A knob of butter is the classic start, sure, but in todays climate you need to seriously up the ante. A slow braise of beef shin ought to do the trick, or partner with any smoked barbecue meats such as pulled pork, brisket, chicken or ribs.
Mash is another, almost comical basic food item that screams of school dinners of a bygone era. However, some of the old school pie and mash shops have clung onto a loyal customer following. Mash is actually a golden ingredient, but its make-or-break status is in the hands of what it is served with. A well-made pie with a buttery crust and a well-lubricated filling can be equally at home in an east London hole in the wall, or a Michelin touting restaurant up the Thames. Liqueur is always going to help round things out and kind of highlights just what is so special about mash; its ability to absorb surrounding flavours. Perhaps we could look to Joel Robuchon for the perfect mash recipe, who famously uses an equal amount of butter to potato in his recipe.

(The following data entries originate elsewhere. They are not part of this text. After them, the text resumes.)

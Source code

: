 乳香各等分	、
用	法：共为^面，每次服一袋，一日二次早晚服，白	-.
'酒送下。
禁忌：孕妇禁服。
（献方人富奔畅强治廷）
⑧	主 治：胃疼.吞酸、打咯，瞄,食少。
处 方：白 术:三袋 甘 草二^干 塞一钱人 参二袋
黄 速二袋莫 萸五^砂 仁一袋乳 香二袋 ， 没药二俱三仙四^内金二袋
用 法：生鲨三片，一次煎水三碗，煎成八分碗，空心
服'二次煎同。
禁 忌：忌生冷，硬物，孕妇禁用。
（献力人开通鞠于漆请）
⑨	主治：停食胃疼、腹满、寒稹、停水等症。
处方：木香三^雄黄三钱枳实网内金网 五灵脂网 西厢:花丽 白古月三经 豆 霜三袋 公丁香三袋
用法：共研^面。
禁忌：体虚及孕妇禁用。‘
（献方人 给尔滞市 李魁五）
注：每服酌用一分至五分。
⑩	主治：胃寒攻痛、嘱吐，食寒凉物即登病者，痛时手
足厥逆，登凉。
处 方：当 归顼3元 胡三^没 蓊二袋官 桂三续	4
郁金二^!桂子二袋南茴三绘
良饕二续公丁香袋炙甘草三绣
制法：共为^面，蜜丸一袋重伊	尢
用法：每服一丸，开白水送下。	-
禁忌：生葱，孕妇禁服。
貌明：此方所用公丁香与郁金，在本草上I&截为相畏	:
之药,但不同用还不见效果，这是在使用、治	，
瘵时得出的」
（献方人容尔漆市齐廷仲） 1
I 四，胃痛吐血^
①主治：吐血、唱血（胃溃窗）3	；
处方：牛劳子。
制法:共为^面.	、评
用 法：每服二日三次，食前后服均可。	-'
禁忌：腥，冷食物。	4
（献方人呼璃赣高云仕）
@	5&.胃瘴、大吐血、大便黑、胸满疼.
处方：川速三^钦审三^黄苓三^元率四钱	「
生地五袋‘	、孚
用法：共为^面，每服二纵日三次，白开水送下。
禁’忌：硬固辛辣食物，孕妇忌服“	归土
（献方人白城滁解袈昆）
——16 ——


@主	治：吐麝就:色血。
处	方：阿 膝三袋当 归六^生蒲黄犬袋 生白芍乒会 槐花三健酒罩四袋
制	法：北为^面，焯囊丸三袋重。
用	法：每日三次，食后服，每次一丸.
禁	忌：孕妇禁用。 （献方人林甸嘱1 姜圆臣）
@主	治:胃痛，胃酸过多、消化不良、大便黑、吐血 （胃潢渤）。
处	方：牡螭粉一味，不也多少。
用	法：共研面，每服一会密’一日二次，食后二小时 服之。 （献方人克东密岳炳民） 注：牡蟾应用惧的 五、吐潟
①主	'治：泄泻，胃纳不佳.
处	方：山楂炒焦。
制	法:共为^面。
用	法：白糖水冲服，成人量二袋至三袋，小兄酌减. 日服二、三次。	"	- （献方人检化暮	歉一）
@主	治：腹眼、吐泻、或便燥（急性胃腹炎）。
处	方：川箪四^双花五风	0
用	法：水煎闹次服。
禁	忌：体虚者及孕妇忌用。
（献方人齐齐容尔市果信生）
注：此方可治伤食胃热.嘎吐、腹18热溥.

Cool brunch spots have started to revive the classic champ and colcannon, invigorating basic mash with shredded spring onion or cabbage respectively. The savvy among you will know this is a great way to pimp up basic plates of bangers and mash, and bring a little more interest to your menu descriptions. Those in the know will also be able to confirm that champ is the potato dish of kings.
As new potatoes come bang into season, they seem to deliver a smarter, more acceptable starchy carb on the plate (the sort of potato that wouldn’t dream of wearing jeans to a casual engagement). Some of the greatest new potato dishes to be found are in Northern Ireland. The variety farmed called Come Earlies are ready a few weeks before most other crops and have a bright light flavour to them and work beautifully slicked with a rich salty butter and finely shredded spring onions. The simple setup will of course empower other new potato varieties, but Northern Ireland is arguably where the benchmark has been set.
It’s a remarkable, yet unsung hero of the food calendar, but the humble potato is one of the most powerful ingredients in the pantry. The cornerstone to any great British meal, we have a lot to thank this little tuber for, and a duty to celebrate it in every way we can.